From the line containing "и рейтингом id=1**" to the last line of the records below, repeat every line exactly and add nothing else.

—————

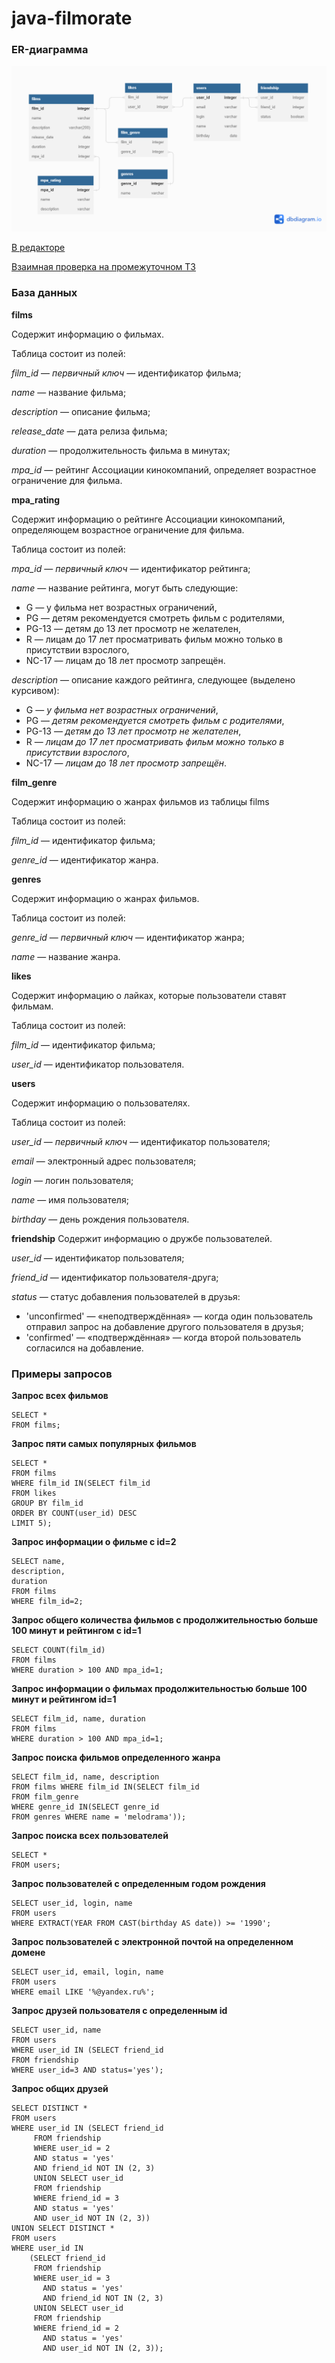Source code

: # java-filmorate

### ER-диаграмма
![img_3.png](img_3.png)

[В редакторе](https://dbdiagram.io/d/6447daa26b319470512b77c5)

[Взаимная проверка на промежуточном ТЗ](https://github.com/MChernyavski/java-filmorate/commit/a2baf7fd279d1894ed4960196ffcec97e6367aca#r111039198)

### База данных

**films**

Содержит информацию о фильмах. 

Таблица состоит из полей:

*film_id* — *первичный ключ* — идентификатор фильма;

*name* — название фильма;

*description* — описание фильма;

*release_date* — дата релиза фильма;

*duration* — продолжительность фильма в минутах;

*mpa_id* — рейтинг Ассоциации кинокомпаний, определяет возрастное ограничение для фильма.

**mpa_rating**

Содержит информацию о рейтинге Ассоциации кинокомпаний, определяющем возрастное ограничение для фильма.

Таблица состоит из полей:

*mpa_id* — *первичный ключ* — идентификатор рейтинга;

*name* — название рейтинга, могут быть следующие:
+ G — у фильма нет возрастных ограничений,
+ PG — детям рекомендуется смотреть фильм с родителями,
+ PG-13 — детям до 13 лет просмотр не желателен,
+ R — лицам до 17 лет просматривать фильм можно только в присутствии взрослого,
+ NC-17 — лицам до 18 лет просмотр запрещён.

*description* — описание каждого рейтинга, следующее (выделено курсивом):
+ G — *у фильма нет возрастных ограничений*,
+ PG — *детям рекомендуется смотреть фильм с родителями*,
+ PG-13 — *детям до 13 лет просмотр не желателен*,
+ R — *лицам до 17 лет просматривать фильм можно только в присутствии взрослого*,
+ NC-17 — *лицам до 18 лет просмотр запрещён*.

**film_genre**

Содержит информацию о жанрах фильмов из таблицы films

Таблица состоит из полей:

*film_id* — идентификатор фильма;

*genre_id* — идентификатор жанра.

**genres**

Содержит информацию о жанрах фильмов.

Таблица состоит из полей:

*genre_id* — *первичный ключ* — идентификатор жанра;

*name* — название жанра.

**likes**

Содержит информацию о лайках, которые пользователи ставят фильмам.

Таблица состоит из полей:

*film_id* — идентификатор фильма;

*user_id* — идентификатор пользователя.

**users**

Содержит информацию о пользователях.

Таблица состоит из полей:

*user_id* — *первичный ключ* — идентификатор пользователя;

*email* — электронный адрес пользователя;

*login* — логин пользователя;

*name* — имя пользователя;

*birthday* — день рождения пользователя.

**friendship**
Содержит информацию о дружбе пользователей.

*user_id* — идентификатор пользователя;

*friend_id* — идентификатор пользователя-друга;

*status* — статус добавления пользователей в друзья:

+ 'unconfirmed' — «неподтверждённая» — когда один пользователь отправил запрос на добавление другого пользователя в друзья;
+ 'confirmed' — «подтверждённая» — когда второй пользователь согласился на добавление.

### Примеры запросов

**Запрос всех фильмов**
```
SELECT *
FROM films;
```

**Запрос пяти самых популярных фильмов**
```
SELECT * 
FROM films 
WHERE film_id IN(SELECT film_id 
FROM likes 
GROUP BY film_id 
ORDER BY COUNT(user_id) DESC 
LIMIT 5);
```

**Запрос информации о фильме с id=2**
```
SELECT name,
description, 
duration
FROM films 
WHERE film_id=2;
```

**Запрос общего количества фильмов с продолжительностью больше 100 минут и рейтингом с id=1**
```
SELECT COUNT(film_id) 
FROM films 
WHERE duration > 100 AND mpa_id=1;
```
**Запрос информации о фильмах продолжительностью больше 100 минут и рейтингом id=1**
```
SELECT film_id, name, duration 
FROM films 
WHERE duration > 100 AND mpa_id=1;
```
**Запрос поиска фильмов определенного жанра**
```
SELECT film_id, name, description 
FROM films WHERE film_id IN(SELECT film_id 
FROM film_genre 
WHERE genre_id IN(SELECT genre_id 
FROM genres WHERE name = 'melodrama'));
```
**Запрос поиска всех пользователей**
```
SELECT * 
FROM users;
```
**Запрос пользователей с определенным годом рождения**
```
SELECT user_id, login, name 
FROM users 
WHERE EXTRACT(YEAR FROM CAST(birthday AS date)) >= '1990';
```
**Запрос пользователей с электронной почтой на определенном домене**
```
SELECT user_id, email, login, name 
FROM users
WHERE email LIKE '%@yandex.ru%';
```
**Запрос друзей пользователя с определенным id**
```
SELECT user_id, name 
FROM users 
WHERE user_id IN (SELECT friend_id 
FROM friendship 
WHERE user_id=3 AND status='yes');
```
**Запрос общих друзей**

```
SELECT DISTINCT *
FROM users
WHERE user_id IN (SELECT friend_id
     FROM friendship
     WHERE user_id = 2
     AND status = 'yes'
     AND friend_id NOT IN (2, 3)
     UNION SELECT user_id
     FROM friendship
     WHERE friend_id = 3
     AND status = 'yes'
     AND user_id NOT IN (2, 3))
UNION SELECT DISTINCT *
FROM users
WHERE user_id IN
    (SELECT friend_id
     FROM friendship
     WHERE user_id = 3
       AND status = 'yes'
       AND friend_id NOT IN (2, 3)
     UNION SELECT user_id
     FROM friendship
     WHERE friend_id = 2
       AND status = 'yes'
       AND user_id NOT IN (2, 3));
```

—————

### WRITTEN ANSWER
**Запрос информации о фильмах продолжительностью больше 100 минут и рейтингом id=1**
```
SELECT film_id, name, duration 
FROM films 
WHERE duration > 100 AND mpa_id=1;
```
**Запрос поиска фильмов определенного жанра**
```
SELECT film_id, name, description 
FROM films WHERE film_id IN(SELECT film_id 
FROM film_genre 
WHERE genre_id IN(SELECT genre_id 
FROM genres WHERE name = 'melodrama'));
```
**Запрос поиска всех пользователей**
```
SELECT * 
FROM users;
```
**Запрос пользователей с определенным годом рождения**
```
SELECT user_id, login, name 
FROM users 
WHERE EXTRACT(YEAR FROM CAST(birthday AS date)) >= '1990';
```
**Запрос пользователей с электронной почтой на определенном домене**
```
SELECT user_id, email, login, name 
FROM users
WHERE email LIKE '%@yandex.ru%';
```
**Запрос друзей пользователя с определенным id**
```
SELECT user_id, name 
FROM users 
WHERE user_id IN (SELECT friend_id 
FROM friendship 
WHERE user_id=3 AND status='yes');
```
**Запрос общих друзей**

```
SELECT DISTINCT *
FROM users
WHERE user_id IN (SELECT friend_id
     FROM friendship
     WHERE user_id = 2
     AND status = 'yes'
     AND friend_id NOT IN (2, 3)
     UNION SELECT user_id
     FROM friendship
     WHERE friend_id = 3
     AND status = 'yes'
     AND user_id NOT IN (2, 3))
UNION SELECT DISTINCT *
FROM users
WHERE user_id IN
    (SELECT friend_id
     FROM friendship
     WHERE user_id = 3
       AND status = 'yes'
       AND friend_id NOT IN (2, 3)
     UNION SELECT user_id
     FROM friendship
     WHERE friend_id = 2
       AND status = 'yes'
       AND user_id NOT IN (2, 3));
```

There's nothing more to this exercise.